To avoid picking up old messages when runs happen close together, set from_date right before triggering the SMS:
describe("SMS verification", () => {
const smsNumber = Cypress.env("MAILISK_SMS_NUMBER");
it("logs a user in via OTP", () => {
expect(smsNumber, "MAILISK_SMS_NUMBER").to.be.a("string").and.not.be.empty;
cy.visit("http://localhost:3000/login");
// Capture a lower bound so old SMS messages are ignored.
const searchStart = new Date();
cy.contains("Use SMS instead").click();
cy.get("#phone").type(smsNumber);
cy.get('form button[type="submit"]').click();
cy.location("pathname").should("eq", "/login/verify");
cy.mailiskSearchSms(
smsNumber,
{
body: "Your security code",
from_date: searchStart,
},
{
timeout: 1000 * 120,
},
).then(({ data }) => {
expect(data).to.not.be.empty;
const latest = data[0];
const otp = latest.body.match(/(\d{6})/)?.[1];
expect(otp, "OTP should be present in SMS body").to.not.be.undefined;
cy.get("#code").type(otp || "");
cy.get('form button[type="submit"]').click();
cy.location("pathname").should("eq", "/dashboard");
});
});
});
The cy.mailiskSearchSms call mirrors the official plugin docs. We scope the request with body plus from_date captured before sending the OTP, so we don't accidentally pick up an older message. Since the command already long-polls, the test simply waits until Mailisk returns a matching SMS.
Extracting the OTP
const searchStart = new Date();
cy.mailiskSearchSms(
smsNumber,
{
body: "Your security code",
from_date: searchStart,
},
{
timeout: 1000 * 120,
},
).then(({ data }) => {
expect(data).to.not.be.empty;
const latest = data[0];
const otp = latest.body.match(/(\d{6})/)?.[1];
expect(otp).to.not.be.undefined;
});
Mailisk stores the full SMS body, so extracting six digits is usually just a regex.

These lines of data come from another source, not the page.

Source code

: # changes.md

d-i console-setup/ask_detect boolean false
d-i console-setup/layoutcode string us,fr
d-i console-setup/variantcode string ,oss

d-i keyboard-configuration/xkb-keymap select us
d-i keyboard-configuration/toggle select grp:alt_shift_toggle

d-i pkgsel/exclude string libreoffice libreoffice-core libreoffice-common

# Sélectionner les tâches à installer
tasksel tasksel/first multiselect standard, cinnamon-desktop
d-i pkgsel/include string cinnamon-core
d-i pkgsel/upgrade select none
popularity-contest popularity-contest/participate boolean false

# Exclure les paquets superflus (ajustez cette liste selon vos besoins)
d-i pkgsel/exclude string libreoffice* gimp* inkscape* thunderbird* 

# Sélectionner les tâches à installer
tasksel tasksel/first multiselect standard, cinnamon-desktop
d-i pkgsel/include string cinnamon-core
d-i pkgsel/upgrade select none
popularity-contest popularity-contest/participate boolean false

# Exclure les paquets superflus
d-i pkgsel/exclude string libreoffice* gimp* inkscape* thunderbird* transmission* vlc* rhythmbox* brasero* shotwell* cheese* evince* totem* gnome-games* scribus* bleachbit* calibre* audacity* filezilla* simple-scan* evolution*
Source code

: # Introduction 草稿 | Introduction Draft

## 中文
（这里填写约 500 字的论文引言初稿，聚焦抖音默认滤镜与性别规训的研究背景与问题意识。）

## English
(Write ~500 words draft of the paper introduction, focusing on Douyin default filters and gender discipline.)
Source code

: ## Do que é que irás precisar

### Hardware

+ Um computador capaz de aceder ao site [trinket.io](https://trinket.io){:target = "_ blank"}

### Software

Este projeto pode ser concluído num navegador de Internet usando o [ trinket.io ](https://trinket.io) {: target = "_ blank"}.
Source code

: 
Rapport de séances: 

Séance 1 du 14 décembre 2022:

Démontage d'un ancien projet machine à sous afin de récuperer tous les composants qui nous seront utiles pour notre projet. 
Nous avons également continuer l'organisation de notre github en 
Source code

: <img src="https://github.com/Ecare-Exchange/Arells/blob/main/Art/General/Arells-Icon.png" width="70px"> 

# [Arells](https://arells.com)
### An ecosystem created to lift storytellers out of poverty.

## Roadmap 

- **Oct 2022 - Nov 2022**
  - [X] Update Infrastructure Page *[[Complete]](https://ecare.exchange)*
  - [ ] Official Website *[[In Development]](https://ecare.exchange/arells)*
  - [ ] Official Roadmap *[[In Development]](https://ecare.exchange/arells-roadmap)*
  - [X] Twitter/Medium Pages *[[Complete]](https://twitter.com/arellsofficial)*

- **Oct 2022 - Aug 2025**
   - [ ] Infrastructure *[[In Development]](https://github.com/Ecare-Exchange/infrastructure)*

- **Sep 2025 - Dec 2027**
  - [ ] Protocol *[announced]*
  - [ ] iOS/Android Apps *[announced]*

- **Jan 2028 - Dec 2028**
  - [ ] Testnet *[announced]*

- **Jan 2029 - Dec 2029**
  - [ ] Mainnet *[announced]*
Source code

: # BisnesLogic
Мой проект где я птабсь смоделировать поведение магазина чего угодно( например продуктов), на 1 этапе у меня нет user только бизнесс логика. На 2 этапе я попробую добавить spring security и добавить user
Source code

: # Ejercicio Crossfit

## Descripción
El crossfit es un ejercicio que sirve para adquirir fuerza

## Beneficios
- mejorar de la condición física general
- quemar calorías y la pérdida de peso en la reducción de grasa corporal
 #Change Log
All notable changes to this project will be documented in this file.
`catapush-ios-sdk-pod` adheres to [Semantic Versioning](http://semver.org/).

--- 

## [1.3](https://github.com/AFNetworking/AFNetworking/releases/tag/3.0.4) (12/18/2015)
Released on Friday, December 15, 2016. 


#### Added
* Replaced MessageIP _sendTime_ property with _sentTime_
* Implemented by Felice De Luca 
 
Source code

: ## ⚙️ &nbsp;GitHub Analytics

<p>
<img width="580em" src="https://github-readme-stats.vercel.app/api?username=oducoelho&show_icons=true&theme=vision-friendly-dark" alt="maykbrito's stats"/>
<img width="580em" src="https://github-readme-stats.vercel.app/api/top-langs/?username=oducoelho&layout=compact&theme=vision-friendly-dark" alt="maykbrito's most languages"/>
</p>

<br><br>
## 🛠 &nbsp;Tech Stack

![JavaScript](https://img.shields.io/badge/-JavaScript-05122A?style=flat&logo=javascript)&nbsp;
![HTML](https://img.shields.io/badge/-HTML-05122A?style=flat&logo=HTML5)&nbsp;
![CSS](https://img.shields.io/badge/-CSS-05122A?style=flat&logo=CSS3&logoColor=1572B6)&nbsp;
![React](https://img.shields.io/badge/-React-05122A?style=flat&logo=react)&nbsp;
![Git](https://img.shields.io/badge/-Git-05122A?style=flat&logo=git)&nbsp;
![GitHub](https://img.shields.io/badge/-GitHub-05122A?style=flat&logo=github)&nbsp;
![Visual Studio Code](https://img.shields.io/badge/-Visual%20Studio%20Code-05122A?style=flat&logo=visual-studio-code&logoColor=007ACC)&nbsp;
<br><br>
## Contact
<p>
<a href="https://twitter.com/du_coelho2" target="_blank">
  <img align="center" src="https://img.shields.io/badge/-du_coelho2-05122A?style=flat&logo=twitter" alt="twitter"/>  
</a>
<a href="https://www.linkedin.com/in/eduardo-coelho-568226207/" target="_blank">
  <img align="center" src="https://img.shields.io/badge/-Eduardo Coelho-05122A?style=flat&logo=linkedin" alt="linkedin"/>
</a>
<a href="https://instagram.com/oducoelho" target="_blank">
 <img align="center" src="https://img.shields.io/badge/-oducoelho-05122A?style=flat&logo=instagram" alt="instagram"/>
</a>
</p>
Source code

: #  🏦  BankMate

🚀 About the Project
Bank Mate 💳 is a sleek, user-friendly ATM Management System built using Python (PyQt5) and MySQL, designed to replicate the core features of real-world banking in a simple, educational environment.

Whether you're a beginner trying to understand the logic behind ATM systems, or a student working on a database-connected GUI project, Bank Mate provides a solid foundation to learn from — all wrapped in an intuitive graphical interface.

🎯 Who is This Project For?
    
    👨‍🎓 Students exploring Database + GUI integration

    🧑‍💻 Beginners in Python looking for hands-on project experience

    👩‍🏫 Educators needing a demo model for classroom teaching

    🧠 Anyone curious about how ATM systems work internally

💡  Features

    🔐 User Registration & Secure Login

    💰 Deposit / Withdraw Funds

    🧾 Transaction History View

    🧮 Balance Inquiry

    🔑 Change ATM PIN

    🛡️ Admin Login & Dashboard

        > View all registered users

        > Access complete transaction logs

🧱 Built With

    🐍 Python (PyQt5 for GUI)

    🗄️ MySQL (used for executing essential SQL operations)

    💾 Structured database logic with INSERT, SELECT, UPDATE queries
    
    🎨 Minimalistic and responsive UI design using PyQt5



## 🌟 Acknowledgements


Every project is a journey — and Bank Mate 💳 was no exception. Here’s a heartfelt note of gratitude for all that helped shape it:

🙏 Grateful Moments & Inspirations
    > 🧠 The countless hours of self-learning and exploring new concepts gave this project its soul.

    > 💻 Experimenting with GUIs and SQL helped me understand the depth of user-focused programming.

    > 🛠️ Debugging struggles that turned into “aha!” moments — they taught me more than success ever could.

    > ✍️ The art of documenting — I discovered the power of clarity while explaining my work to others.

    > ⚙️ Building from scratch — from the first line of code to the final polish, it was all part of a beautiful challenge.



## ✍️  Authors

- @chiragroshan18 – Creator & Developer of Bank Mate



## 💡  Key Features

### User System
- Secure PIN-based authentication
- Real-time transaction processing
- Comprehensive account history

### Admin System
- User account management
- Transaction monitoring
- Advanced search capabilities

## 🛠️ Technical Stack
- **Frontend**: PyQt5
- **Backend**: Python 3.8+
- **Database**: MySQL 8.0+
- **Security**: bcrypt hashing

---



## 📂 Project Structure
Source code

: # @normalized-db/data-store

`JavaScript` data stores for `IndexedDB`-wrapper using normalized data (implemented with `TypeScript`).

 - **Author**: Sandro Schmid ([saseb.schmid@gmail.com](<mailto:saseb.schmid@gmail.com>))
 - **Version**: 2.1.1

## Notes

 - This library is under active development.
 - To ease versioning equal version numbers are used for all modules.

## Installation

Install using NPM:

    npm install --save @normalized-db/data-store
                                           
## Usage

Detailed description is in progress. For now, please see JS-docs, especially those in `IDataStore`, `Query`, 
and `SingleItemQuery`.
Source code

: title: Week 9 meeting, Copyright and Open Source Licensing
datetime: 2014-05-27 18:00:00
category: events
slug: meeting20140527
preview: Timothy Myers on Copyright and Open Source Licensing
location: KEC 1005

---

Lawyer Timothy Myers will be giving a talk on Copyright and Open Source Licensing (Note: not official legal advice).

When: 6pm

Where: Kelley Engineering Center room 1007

You can add from_number if you also need to pin the sender.
Tip: Capture
from_dateimmediately before clicking "Send code". This scopes the search to the current run and helps prevent false positives.
Finish by submitting the OTP and optionally logging out/in again to prove the session is fully verified.
Final spec
Here's the full sms-verification.cy.js for easy reference:
describe("SMS verification", () => {
const smsNumber = Cypress.env("MAILISK_SMS_NUMBER");
it("logs a user in via OTP", () => {
expect(smsNumber, "MAILISK_SMS_NUMBER").to.be.a("string").and.not.be.empty;
cy.visit("http://localhost:3000/login");
const searchStart = new Date();
cy.contains("Use SMS instead").click();
cy.get("#phone").type(smsNumber);
cy.get('form button[type="submit"]').click();
cy.location("pathname").should("eq", "/login/verify");
cy.mailiskSearchSms(smsNumber, {
body: "Your security code",
from_date: searchStart,
}).then(({ data }) => {
expect(data).to.not.be.empty;
const latest = data[0];
const otp = latest.body.match(/(\d{6})/)?.[1];
expect(otp, "OTP should be present in SMS body").to.not.be.undefined;
cy.get("#code").type(otp || "");
cy.get('form button[type="submit"]').click();
cy.location("pathname").should("eq", "/dashboard");
});
});
});
With this in place you now have a Cypress spec that continuously validates your SMS login flow. Regressions in SMS delivery, message content, or verification logic will get caught during CI instead of production.